Task brief: Copy the lines below exactly, starting at the line that contains "James Albus 在" and stopping after the last line, and include no other lines.

Stored data:
******************************
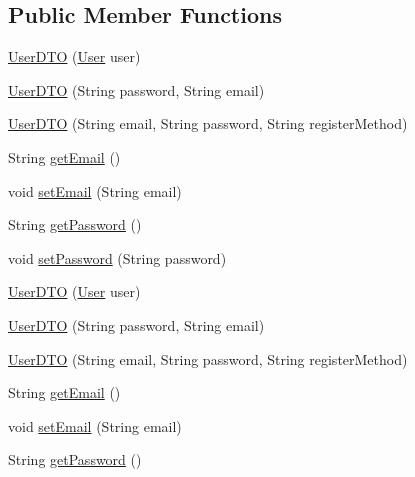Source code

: \subsection*{Public Member Functions}
\begin{DoxyCompactItemize}
\item 
\mbox{\hyperlink{class_s_p_q_1_1dto_1_1_user_d_t_o_a40cad7b1dea2117ed4cb0e69fdc6b929}{User\+D\+TO}} (\mbox{\hyperlink{class_s_p_q_1_1data_1_1_user}{User}} user)
\item 
\mbox{\hyperlink{class_s_p_q_1_1dto_1_1_user_d_t_o_a985590805ac057d894623b83b1042e29}{User\+D\+TO}} (String password, String email)
\item 
\mbox{\hyperlink{class_s_p_q_1_1dto_1_1_user_d_t_o_a97b230ddb1c2eb2cbd7ced33922fb2d2}{User\+D\+TO}} (String email, String password, String register\+Method)
\item 
String \mbox{\hyperlink{class_s_p_q_1_1dto_1_1_user_d_t_o_a67038ab8bab7cb7119ece00bcb20a360}{get\+Email}} ()
\item 
void \mbox{\hyperlink{class_s_p_q_1_1dto_1_1_user_d_t_o_a3e41397e229b7f0398232747d97d6d5e}{set\+Email}} (String email)
\item 
String \mbox{\hyperlink{class_s_p_q_1_1dto_1_1_user_d_t_o_a955f436e60336683283a6fcd6fc5f874}{get\+Password}} ()
\item 
void \mbox{\hyperlink{class_s_p_q_1_1dto_1_1_user_d_t_o_a35bd2d50e194e3d923e8adcf229e5a3e}{set\+Password}} (String password)
\item 
\mbox{\hyperlink{class_s_p_q_1_1dto_1_1_user_d_t_o_a40cad7b1dea2117ed4cb0e69fdc6b929}{User\+D\+TO}} (\mbox{\hyperlink{class_s_p_q_1_1data_1_1_user}{User}} user)
\item 
\mbox{\hyperlink{class_s_p_q_1_1dto_1_1_user_d_t_o_a985590805ac057d894623b83b1042e29}{User\+D\+TO}} (String password, String email)
\item 
\mbox{\hyperlink{class_s_p_q_1_1dto_1_1_user_d_t_o_a97b230ddb1c2eb2cbd7ced33922fb2d2}{User\+D\+TO}} (String email, String password, String register\+Method)
\item 
String \mbox{\hyperlink{class_s_p_q_1_1dto_1_1_user_d_t_o_a67038ab8bab7cb7119ece00bcb20a360}{get\+Email}} ()
\item 
void \mbox{\hyperlink{class_s_p_q_1_1dto_1_1_user_d_t_o_a3e41397e229b7f0398232747d97d6d5e}{set\+Email}} (String email)
\item 
String \mbox{\hyperlink{class_s_p_q_1_1dto_1_1_user_d_t_o_a955f436e60336683283a6fcd6fc5f874}{get\+Password}} ()
\item 

\end{DoxyCompactItemize}
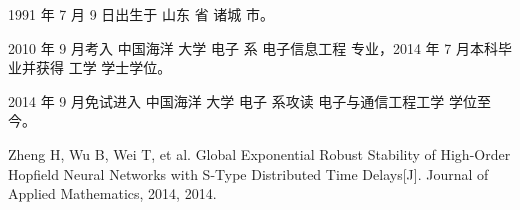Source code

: \begin{resume}


  1991 年 7 月 9 日出生于 山东 省 诸城 市。

  2010 年 9 月考入 中国海洋 大学 电子 系 电子信息工程 专业，2014 年 7 月本科毕业并获得 工学 学士学位。

  2014 年 9 月免试进入 中国海洋 大学 电子 系攻读 电子与通信工程工学 学位至今。


  \begin{publications}
    \item Zheng H, Wu B, Wei T, et al. Global Exponential Robust Stability of High-Order Hopfield Neural Networks with S-Type Distributed Time Delays[J]. Journal of Applied Mathematics, 2014, 2014.
  \end{publications}

\end{resume}
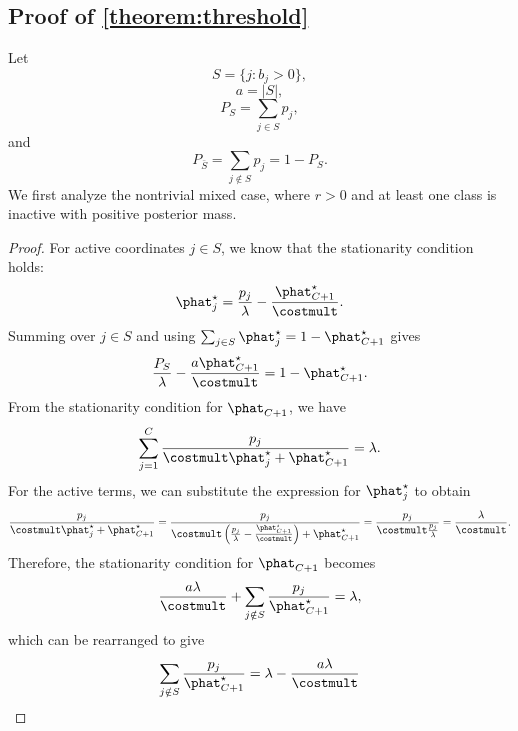 \vspace{5\baselineskip}




\subsection{Proof of \cref{theorem:threshold}}
\label{sec:proof_threshold}
\theoremThreshold*

Let
\[ S=\{j:b_j>0\},\]
\[a=|S|,\]
\[P_S=\sum_{j\in S}p_j,\]
and
\[P_{\bar{S}}=\sum_{j\notin S}p_j=1-P_S. \]
We first analyze the nontrivial mixed case, where $r>0$ and at least one class is inactive with positive posterior mass.

\begin{proof}
    For active coordinates $j\in S$, we know that the stationarity condition holds:
    \begin{align*}
        \phat^{\star}_j
        =
        \frac{p_j}{\lambda}
        -
        \frac{\phat^{\star}_{C+1}}{\costmult}.
    \end{align*}
    Summing over $j\in S$ and using $\sum_{j\in S} \phat^{\star}_{j} = 1-\phat^{\star}_{C+1}$ gives
    \begin{align*}
        \frac{P_S}{\lambda}-\frac{a \phat^{\star}_{C+1}}{\costmult}=1-\phat^{\star}_{C+1}.
    \end{align*}
    From the stationarity condition for $\phat_{C+1}$, we have
    \begin{align*}
        \sum_{j=1}^{C}
        \frac{p_j}
        {\costmult \phat^{\star}_j+\phat^{\star}_{C+1}}
        =
        \lambda.
    \end{align*}
    For the active terms, we can substitute the expression for $\phat^{\star}_j$ to obtain
    \begin{align*}
        \frac{p_j}{\costmult \phat^{\star}_j+\phat^{\star}_{C+1}}
        =
        \frac{p_j}{\costmult\left(\frac{p_j}{\lambda}-\frac{\phat^{\star}_{C+1}}{\costmult}\right)+\phat^{\star}_{C+1}}
        =
        \frac{p_j}{\costmult\frac{p_j}{\lambda}}
        =
        \frac{\lambda}{\costmult}.
    \end{align*}
    Therefore, the stationarity condition for $\phat_{C+1}$ becomes
    \begin{align*}
        \frac{a\lambda}{\costmult}+\sum_{j\notin S}\frac{p_j}{\phat^{\star}_{C+1}}=\lambda,
    \end{align*}
    which can be rearranged to give
    \begin{align*}
        \sum_{j\notin S}\frac{p_j}{\phat^{\star}_{C+1}}=\lambda-\frac{a\lambda}{\costmult}

\end{align*}
\end{proof}
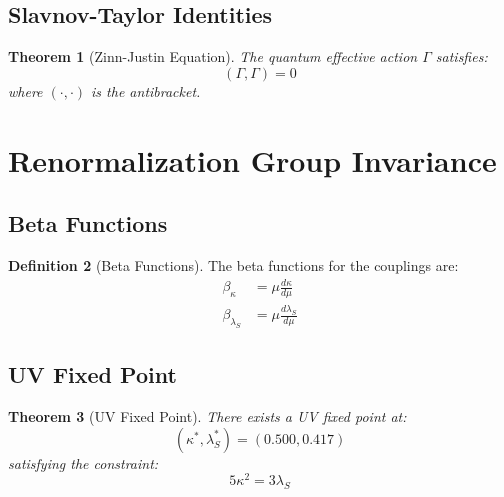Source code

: \documentclass[11pt,a4paper]{article}
\theoremstyle{plain}
\newtheorem{theorem}{Theorem}[section]
\theoremstyle{definition}
\newtheorem{definition}[theorem]{Definition}
\begin{document}
\subsection{Slavnov-Taylor Identities}

\begin{theorem}[Zinn-Justin Equation]
\label{thm:zinn_justin}
The quantum effective action $\Gamma$ satisfies:
\begin{equation}
(\Gamma, \Gamma) = 0
\label{eq:zinn_justin}
\end{equation}
where $(\cdot,\cdot)$ is the antibracket.
\end{theorem}

\section{Renormalization Group Invariance}
\label{sec:rg}

\subsection{Beta Functions}

\begin{definition}[Beta Functions]
The beta functions for the couplings are:
\begin{align}
\beta_\kappa &= \mu\frac{d\kappa}{d\mu} \\
\beta_{\lambda_S} &= \mu\frac{d\lambda_S}{d\mu}
\end{align}
\end{definition}

\subsection{UV Fixed Point}

\begin{theorem}[UV Fixed Point]
\label{thm:fixed_point}
There exists a UV fixed point at:
\begin{equation}
(\kappa^*, \lambda_S^*) = (0.500, 0.417)
\label{eq:fixed_point}
\end{equation}
satisfying the constraint:
\begin{equation}
5\kappa^2 = 3\lambda_S
\label{eq:fixed_point_condition}
\end{equation}
\end{theorem}
\end{document}
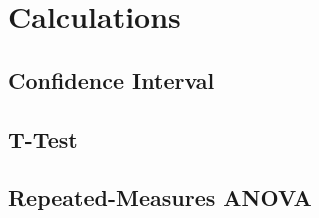 \documentclass[a4paper]{article}
\begin{document}

\section{Calculations} %
\label{sec:calculations}

\subsection{Confidence Interval} %
\label{sub:confidence_interval}


\subsection{T-Test} %
\label{sub:t_test}


\subsection{Repeated-Measures ANOVA} %
\label{sub:repeated_measures_anova}



\custombibliography
\end{document}
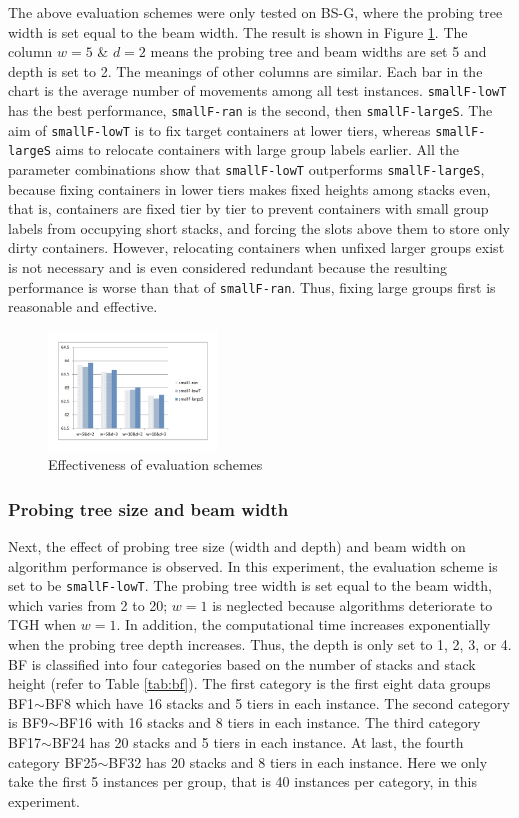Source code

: \documentclass[review,3p,times,authoryear,12pt]{elsarticle}
\begin{document}
The above evaluation schemes were only tested on BS-G, where the probing tree width is set equal to the beam width. 
The result is shown in Figure \ref{fig7}. 
The column $w=5$ \& $d=2$ means the probing tree and beam widths are set 5 and depth is set to 2. 
The meanings of other columns are similar. 
Each bar in the chart is the average number of movements among all test instances. 
\texttt{smallF-lowT} has the best performance, \texttt{smallF-ran} is the second, then \texttt{smallF-largeS}. 
The aim of \texttt{smallF-lowT} is to fix target containers at lower tiers, whereas \texttt{smallF-largeS} aims to relocate containers with large group labels earlier. 
All the parameter combinations show that \texttt{smallF-lowT} outperforms \texttt{smallF-largeS}, because fixing containers in lower tiers makes fixed heights among stacks even, that is, containers are fixed tier by tier to prevent containers with small group labels from occupying short stacks, and forcing the slots above them to store only dirty containers. 
However, relocating containers when unfixed larger groups exist is not necessary and is even considered redundant because the resulting performance is worse than that of \texttt{smallF-ran}. 
Thus, fixing large groups first is reasonable and effective.

\begin{figure}[!htb]
\centering
\includegraphics[width=0.4\textwidth]{fig7.pdf}
\caption{Effectiveness of evaluation schemes}
\label{fig7}
\end{figure}

\subsubsection{Probing tree size and beam width}

Next, the effect of probing tree size (width and depth) and beam width on algorithm performance is observed. 
In this experiment, the evaluation scheme is set to be \texttt{smallF-lowT}. 
The probing tree width is set equal to the beam width, which varies from 2 to 20; $w=1$ is neglected because algorithms deteriorate to TGH when $w=1$. 
In addition, the computational time increases exponentially when the probing tree depth increases. 
Thus, the depth is only set to 1, 2, 3, or 4. 
BF is classified into four categories based on the number of stacks and stack height (refer to Table \ref{tab:bf}). 
The first category is the first eight data groups BF1$\sim$BF8 which have 16 stacks and 5 tiers in each instance. 
The second category is BF9$\sim$BF16 with 16 stacks and 8 tiers in each instance. 
The third category BF17$\sim$BF24 has 20 stacks and 5 tiers in each instance.
At last, the fourth category BF25$\sim$BF32 has 20 stacks and 8 tiers in each instance.
Here we only take the first 5 instances per group, that is 40 instances per category, in this experiment.
\end{document}
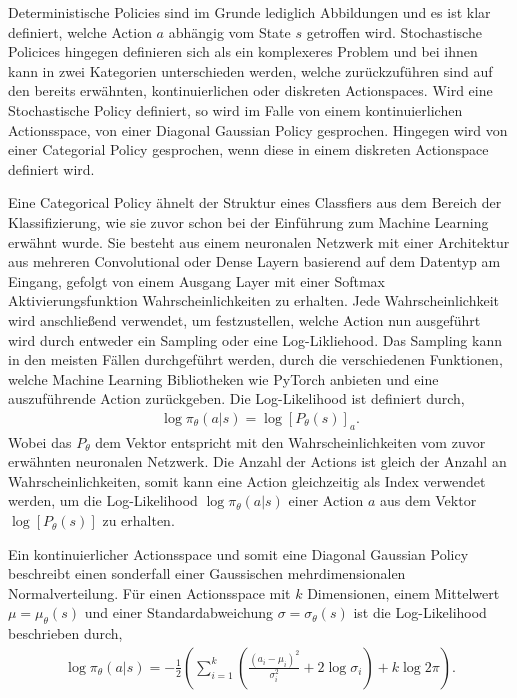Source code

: \documentclass[]{iat}
\begin{document}
Deterministische Policies sind im Grunde lediglich Abbildungen und es ist klar definiert, welche Action $a$ abhängig vom State $s$ getroffen wird. Stochastische Policices hingegen definieren sich als ein komplexeres Problem und bei ihnen kann in zwei Kategorien unterschieden werden, welche zurückzuführen sind auf den bereits erwähnten, kontinuierlichen oder diskreten Actionspaces. Wird eine Stochastische Policy definiert, so wird im Falle von einem kontinuierlichen Actionsspace, von einer Diagonal Gaussian Policy gesprochen. Hingegen wird von einer Categorial Policy gesprochen, wenn diese in einem diskreten Actionspace definiert wird.

Eine Categorical Policy ähnelt der Struktur eines Classfiers aus dem Bereich der Klassifizierung, wie sie zuvor schon bei der Einführung zum Machine Learning erwähnt wurde. Sie besteht aus einem neuronalen Netzwerk mit einer Architektur aus mehreren Convolutional oder Dense Layern basierend auf dem Datentyp am Eingang, gefolgt von einem Ausgang Layer mit einer Softmax Aktivierungsfunktion Wahrscheinlichkeiten zu erhalten. Jede Wahrscheinlichkeit wird anschließend verwendet, um festzustellen, welche Action nun ausgeführt wird durch entweder ein Sampling oder eine Log-Likliehood. Das Sampling kann in den meisten Fällen durchgeführt werden, durch die verschiedenen Funktionen, welche Machine Learning Bibliotheken wie PyTorch \cite[]{pytorch} anbieten und eine auszuführende Action zurückgeben. Die Log-Likelihood ist definiert durch,
\begin{align}
    \log \pi_\theta (a|s) = \log\left[P_\theta(s)\right]_a.
\end{align}
Wobei das $P_\theta$ dem Vektor entspricht mit den Wahrscheinlichkeiten vom zuvor erwähnten neuronalen Netzwerk. Die Anzahl der Actions ist gleich der Anzahl an Wahrscheinlichkeiten, somit kann eine Action gleichzeitig als Index verwendet werden, um die Log-Likelihood $\log \pi_\theta (a|s)$ einer Action $a$ aus dem Vektor $\log\left[P_\theta(s)\right]$ zu erhalten.

Ein kontinuierlicher Actionsspace und somit eine Diagonal Gaussian Policy beschreibt einen sonderfall einer Gaussischen mehrdimensionalen Normalverteilung. Für einen Actionsspace mit $k$ Dimensionen, einem Mittelwert $\mu = \mu_{\theta}(s)$ und einer Standardabweichung $\sigma = \sigma_{\theta}(s)$ ist die Log-Likelihood beschrieben durch,
\begin{align}
    \log \pi_\theta (a|s) = -\frac{1}{2} \left(\sum_{i = 1}^{k} \left( \frac{(a_i-\mu_i)^2}{\sigma_i^2}+2 \log \sigma_i\right) + k \log 2 \pi \right). \label{eq:dg_log_loglikelihood}
\end{align}
\cite[]{SpinningUp2018}
\end{document}
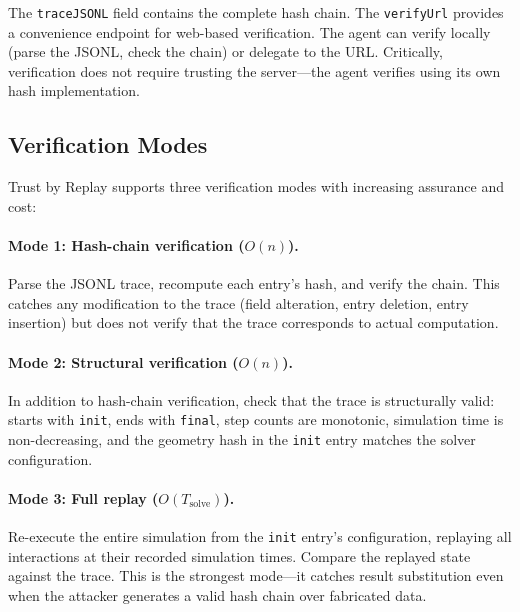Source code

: \documentclass[letterpaper,twocolumn,10pt]{article}
\begin{document}
\noindent The \texttt{traceJSONL} field contains the complete hash chain. The
\texttt{verifyUrl} provides a convenience endpoint for web-based verification.
The agent can verify locally (parse the JSONL, check the chain) or delegate
to the URL. Critically, verification does not require trusting the server---the
agent verifies using its own hash implementation.

\subsection{Verification Modes}

Trust by Replay supports three verification modes with increasing assurance
and cost:

\paragraph{Mode 1: Hash-chain verification ($O(n)$).} Parse the JSONL trace,
recompute each entry's hash, and verify the chain. This catches any
modification to the trace (field alteration, entry deletion, entry insertion)
but does not verify that the trace corresponds to actual computation.

\paragraph{Mode 2: Structural verification ($O(n)$).} In addition to
hash-chain verification, check that the trace is structurally valid: starts
with \texttt{init}, ends with \texttt{final}, step counts are monotonic,
simulation time is non-decreasing, and the geometry hash in the \texttt{init}
entry matches the solver configuration.

\paragraph{Mode 3: Full replay ($O(T_{\text{solve}})$).} Re-execute the
entire simulation from the \texttt{init} entry's configuration, replaying all
interactions at their recorded simulation times. Compare the replayed state
against the trace. This is the strongest mode---it catches result substitution
even when the attacker generates a valid hash chain over fabricated data.
\end{document}

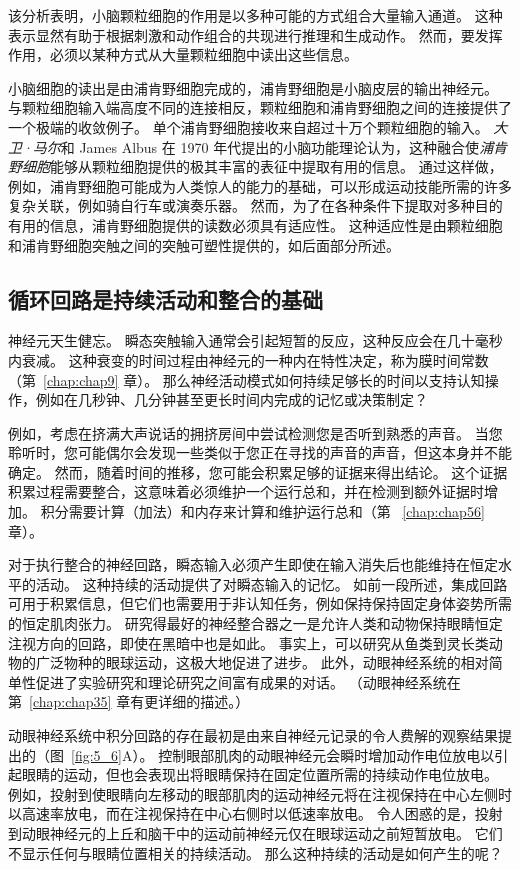 该分析表明，小脑颗粒细胞的作用是以多种可能的方式组合大量输入通道。
这种表示显然有助于根据刺激和动作组合的共现进行推理和生成动作。
然而，要发挥作用，必须以某种方式从大量颗粒细胞中读出这些信息。


小脑细胞的读出是由浦肯野细胞完成的，浦肯野细胞是小脑皮层的输出神经元。
与颗粒细胞输入端高度不同的连接相反，颗粒细胞和浦肯野细胞之间的连接提供了一个极端的收敛例子。
单个浦肯野细胞接收来自超过十万个颗粒细胞的输入。
\textit{大卫·马尔}和 James Albus 在 1970 年代提出的小脑功能理论认为，这种融合使\textit{浦肯野细胞}能够从颗粒细胞提供的极其丰富的表征中提取有用的信息。
通过这样做，例如，浦肯野细胞可能成为人类惊人的能力的基础，可以形成运动技能所需的许多复杂关联，例如骑自行车或演奏乐器。
然而，为了在各种条件下提取对多种目的有用的信息，浦肯野细胞提供的读数必须具有适应性。
这种适应性是由颗粒细胞和浦肯野细胞突触之间的突触可塑性提供的，如后面部分所述。



\subsection{循环回路是持续活动和整合的基础}

神经元天生健忘。 
瞬态突触输入通常会引起短暂的反应，这种反应会在几十毫秒内衰减。
这种衰变的时间过程由神经元的一种内在特性决定，称为膜时间常数（第~\ref{chap:chap9} 章）。
那么神经活动模式如何持续足够长的时间以支持认知操作，例如在几秒钟、几分钟甚至更长时间内完成的记忆或决策制定？


例如，考虑在挤满大声说话的拥挤房间中尝试检测您是否听到熟悉的声音。
当您聆听时，您可能偶尔会发现一些类似于您正在寻找的声音的声音，但这本身并不能确定。
然而，随着时间的推移，您可能会积累足够的证据来得出结论。
这个证据积累过程需要整合，这意味着必须维护一个运行总和，并在检测到额外证据时增加。
积分需要计算（加法）和内存来计算和维护运行总和（第 ~\ref{chap:chap56} 章）。


对于执行整合的神经回路，瞬态输入必须产生即使在输入消失后也能维持在恒定水平的活动。
这种持续的活动提供了对瞬态输入的记忆。
如前一段所述，集成回路可用于积累信息，但它们也需要用于非认知任务，例如保持保持固定身体姿势所需的恒定肌肉张力。
研究得最好的神经整合器之一是允许人类和动物保持眼睛恒定注视方向的回路，即使在黑暗中也是如此。
事实上，可以研究从鱼类到灵长类动物的广泛物种的眼球运动，这极大地促进了进步。
此外，动眼神经系统的相对简单性促进了实验研究和理论研究之间富有成果的对话。
（动眼神经系统在第~\ref{chap:chap35} 章有更详细的描述。）


动眼神经系统中积分回路的存在最初是由来自神经元记录的令人费解的观察结果提出的（图~\ref{fig:5_6}A）。
控制眼部肌肉的动眼神经元会瞬时增加动作电位放电以引起眼睛的运动，但也会表现出将眼睛保持在固定位置所需的持续动作电位放电。
例如，投射到使眼睛向左移动的眼部肌肉的运动神经元将在注视保持在中心左侧时以高速率放电，而在注视保持在中心右侧时以低速率放电。
令人困惑的是，投射到动眼神经元的上丘和脑干中的运动前神经元仅在眼球运动之前短暂放电。
它们不显示任何与眼睛位置相关的持续活动。
那么这种持续的活动是如何产生的呢？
******************************
Result of this exercise:
\textit{大卫·马尔}和 James Albus 在 1970 年代提出的小脑功能理论认为，这种融合使\textit{浦肯野细胞}能够从颗粒细胞提供的极其丰富的表征中提取有用的信息。
通过这样做，例如，浦肯野细胞可能成为人类惊人的能力的基础，可以形成运动技能所需的许多复杂关联，例如骑自行车或演奏乐器。
然而，为了在各种条件下提取对多种目的有用的信息，浦肯野细胞提供的读数必须具有适应性。
这种适应性是由颗粒细胞和浦肯野细胞突触之间的突触可塑性提供的，如后面部分所述。



\subsection{循环回路是持续活动和整合的基础}

神经元天生健忘。 
瞬态突触输入通常会引起短暂的反应，这种反应会在几十毫秒内衰减。
这种衰变的时间过程由神经元的一种内在特性决定，称为膜时间常数（第~\ref{chap:chap9} 章）。
那么神经活动模式如何持续足够长的时间以支持认知操作，例如在几秒钟、几分钟甚至更长时间内完成的记忆或决策制定？


例如，考虑在挤满大声说话的拥挤房间中尝试检测您是否听到熟悉的声音。
当您聆听时，您可能偶尔会发现一些类似于您正在寻找的声音的声音，但这本身并不能确定。
然而，随着时间的推移，您可能会积累足够的证据来得出结论。
这个证据积累过程需要整合，这意味着必须维护一个运行总和，并在检测到额外证据时增加。
积分需要计算（加法）和内存来计算和维护运行总和（第 ~\ref{chap:chap56} 章）。


对于执行整合的神经回路，瞬态输入必须产生即使在输入消失后也能维持在恒定水平的活动。
这种持续的活动提供了对瞬态输入的记忆。
如前一段所述，集成回路可用于积累信息，但它们也需要用于非认知任务，例如保持保持固定身体姿势所需的恒定肌肉张力。
研究得最好的神经整合器之一是允许人类和动物保持眼睛恒定注视方向的回路，即使在黑暗中也是如此。
事实上，可以研究从鱼类到灵长类动物的广泛物种的眼球运动，这极大地促进了进步。
此外，动眼神经系统的相对简单性促进了实验研究和理论研究之间富有成果的对话。
（动眼神经系统在第~\ref{chap:chap35} 章有更详细的描述。）


动眼神经系统中积分回路的存在最初是由来自神经元记录的令人费解的观察结果提出的（图~\ref{fig:5_6}A）。
控制眼部肌肉的动眼神经元会瞬时增加动作电位放电以引起眼睛的运动，但也会表现出将眼睛保持在固定位置所需的持续动作电位放电。
例如，投射到使眼睛向左移动的眼部肌肉的运动神经元将在注视保持在中心左侧时以高速率放电，而在注视保持在中心右侧时以低速率放电。
令人困惑的是，投射到动眼神经元的上丘和脑干中的运动前神经元仅在眼球运动之前短暂放电。
它们不显示任何与眼睛位置相关的持续活动。
那么这种持续的活动是如何产生的呢？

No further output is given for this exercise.